NFTI started in 2013 by offering some courses, and since then has trained 127 people from 28 communities in the NWT.
“We started really small,” recalled Rapati. “We were just doing our training courses on other people’s farms. And overwhelmingly the feedback we got from people was that we needed our own campus and we needed somewhere where people could stay together and do real research and do real work where they could spend longer and see the progression of what they were learning play out.”
She said it was an exciting opportunity when NFTI leased the site of the former Northern Pork operation – which ran from 1990 to 1995 – from the Town of Hay River.
“To have our own campus site and to have our own infrastructure is just a huge plus,” said NFTI president Jackie Milne.
She also said that – at about one square kilometre – it is the largest farm in the NWT.
It currently employs five workers.
Milne said last summer largely involved “deconstructing” the old 10,000-square-foot Northern Pork building.
“We salvaged and recycled as much as we could,” she said. “We kind of went through it and did that on purpose.”
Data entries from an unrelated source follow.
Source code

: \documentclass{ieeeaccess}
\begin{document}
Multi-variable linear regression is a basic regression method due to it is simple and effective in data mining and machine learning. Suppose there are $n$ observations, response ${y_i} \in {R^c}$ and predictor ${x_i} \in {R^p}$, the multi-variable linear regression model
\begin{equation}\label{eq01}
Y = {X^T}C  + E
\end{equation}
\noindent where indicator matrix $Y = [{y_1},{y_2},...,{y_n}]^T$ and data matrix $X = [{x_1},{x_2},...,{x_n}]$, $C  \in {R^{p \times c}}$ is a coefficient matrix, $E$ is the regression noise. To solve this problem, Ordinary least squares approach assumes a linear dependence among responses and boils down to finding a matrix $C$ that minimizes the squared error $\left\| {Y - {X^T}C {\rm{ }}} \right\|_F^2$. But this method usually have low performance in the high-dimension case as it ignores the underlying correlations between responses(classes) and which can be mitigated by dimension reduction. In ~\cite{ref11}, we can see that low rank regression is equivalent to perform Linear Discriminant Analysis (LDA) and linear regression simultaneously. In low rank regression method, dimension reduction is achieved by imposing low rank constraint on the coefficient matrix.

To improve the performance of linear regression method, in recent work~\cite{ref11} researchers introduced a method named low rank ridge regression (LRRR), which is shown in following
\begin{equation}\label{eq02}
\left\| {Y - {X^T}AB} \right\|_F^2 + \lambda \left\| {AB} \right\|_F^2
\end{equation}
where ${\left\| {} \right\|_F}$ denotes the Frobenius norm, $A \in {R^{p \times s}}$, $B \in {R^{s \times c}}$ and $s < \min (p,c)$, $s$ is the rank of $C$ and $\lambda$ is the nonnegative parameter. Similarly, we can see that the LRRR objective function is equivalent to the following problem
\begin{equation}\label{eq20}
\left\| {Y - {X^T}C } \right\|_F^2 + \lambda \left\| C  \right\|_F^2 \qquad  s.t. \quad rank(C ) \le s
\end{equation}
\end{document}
In particular, some of NFTI’s new buildings, including a greenhouse, were built on the concrete foundation of the old building.
“The first year we were on the site we had the massive job of repairing the roads, hooking up the power, cleaning up the garbage that was from 20 years of this property being abandoned, which was like tons and tons of abandoned vehicles, just junk everywhere, and then taking down this old derelict barn,” said Rapati, noting 15 people were hired for the deconstruction work in May and June of last year.
By the end of last summer, a barn, a greenhouse and other buildings had risen on the property, which now includes 10 yurts where students can stay.
Also at the end of last summer, the farm campus had goats, sheep, cows and more, and chickens were added this summer.
Its harvest this year included tomatoes, potatoes, zucchini, cabbage, cucumber, turnips, beets and much more.
Rapati said it has been rewarding to watch the transformation from the old industrial system of Northern Pork that didn’t work to NFTI’s new system of integrated, diverse and regenerative agriculture.
The main funding for NFTI is $2 million from CanNor. Of that money, $1.7 million has already been obtained and the remaining $300,000 is awaiting the completion of paperwork.
“We’ve continued to go forward without the full funding,” said Milne, noting she still expects NFTI will receive the remainder of the money. “So I just feel that it shows the viability of the project.”